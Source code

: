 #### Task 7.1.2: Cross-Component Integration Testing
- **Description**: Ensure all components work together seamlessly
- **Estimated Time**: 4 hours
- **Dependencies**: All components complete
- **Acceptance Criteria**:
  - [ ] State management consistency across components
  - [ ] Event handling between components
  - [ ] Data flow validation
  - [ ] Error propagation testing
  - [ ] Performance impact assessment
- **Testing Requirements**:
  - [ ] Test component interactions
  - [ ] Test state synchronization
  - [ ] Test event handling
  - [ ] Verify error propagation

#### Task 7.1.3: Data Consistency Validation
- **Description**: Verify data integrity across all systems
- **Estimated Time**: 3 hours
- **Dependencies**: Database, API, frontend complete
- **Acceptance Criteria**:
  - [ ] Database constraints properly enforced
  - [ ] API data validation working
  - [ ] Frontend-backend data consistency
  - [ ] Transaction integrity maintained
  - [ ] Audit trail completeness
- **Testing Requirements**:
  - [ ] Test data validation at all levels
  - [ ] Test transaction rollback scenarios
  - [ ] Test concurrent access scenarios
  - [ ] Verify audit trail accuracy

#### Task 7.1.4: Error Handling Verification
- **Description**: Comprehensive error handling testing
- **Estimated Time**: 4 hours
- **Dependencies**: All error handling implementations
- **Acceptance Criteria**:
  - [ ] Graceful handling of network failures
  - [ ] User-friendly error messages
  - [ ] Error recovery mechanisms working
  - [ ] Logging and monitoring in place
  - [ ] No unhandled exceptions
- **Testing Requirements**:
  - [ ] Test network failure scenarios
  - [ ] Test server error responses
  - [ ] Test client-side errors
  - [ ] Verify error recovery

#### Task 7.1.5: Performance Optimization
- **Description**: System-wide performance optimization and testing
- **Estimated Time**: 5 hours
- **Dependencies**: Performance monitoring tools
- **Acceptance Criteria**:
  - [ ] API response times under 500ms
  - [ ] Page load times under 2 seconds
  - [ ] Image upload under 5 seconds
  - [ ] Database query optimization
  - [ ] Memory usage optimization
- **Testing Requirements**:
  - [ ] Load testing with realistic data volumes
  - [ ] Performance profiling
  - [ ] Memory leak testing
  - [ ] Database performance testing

######

◆ **Task brief**
Your task is to retype, exactly and only, the lines from the one with "- [ ] Database query optimization" through the final line above.

◆ **Final answer**
  - [ ] Database query optimization
  - [ ] Memory usage optimization
- **Testing Requirements**:
  - [ ] Load testing with realistic data volumes
  - [ ] Performance profiling
  - [ ] Memory leak testing
  - [ ] Database performance testing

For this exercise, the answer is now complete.